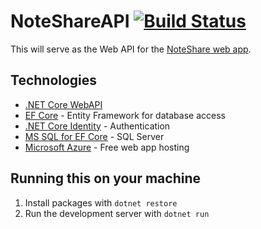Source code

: # NoteShareAPI [![Build Status](https://travis-ci.org/SepSpring2017/NoteShareAPI.svg?branch=master)](https://travis-ci.org/SepSpring2017/NoteShareAPI)

This will serve as the Web API for the [NoteShare web app](https://github.com/SepSpring2017/NoteShareWeb).

## Technologies

* [.NET Core WebAPI](https://docs.microsoft.com/en-us/dotnet/core/)
* [EF Core](https://docs.microsoft.com/en-us/ef/core/) - Entity Framework for database access
* [.NET Core Identity](https://docs.microsoft.com/en-us/aspnet/core/security/authentication/identity) - Authentication
* [MS SQL for EF Core](https://docs.microsoft.com/en-us/ef/core/providers/sql-server/) - SQL Server
* [Microsoft Azure](https://portal.azure.com) - Free web app hosting

## Running this on your machine

1. Install packages with `dotnet restore`
2. Run the development server with `dotnet run`
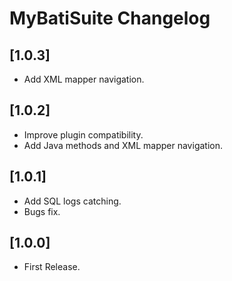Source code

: <!-- Keep a Changelog guide -> https://keepachangelog.com -->

# MyBatiSuite Changelog

## [1.0.3]
- Add XML mapper navigation.

## [1.0.2]
- Improve plugin compatibility.
- Add Java methods and XML mapper navigation.

## [1.0.1]
- Add SQL logs catching.
- Bugs fix.

## [1.0.0]
- First Release.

# # # #

[Work required] For the word "https", please count the lines in the data where it appears and respond with the number only.

[Answer] 8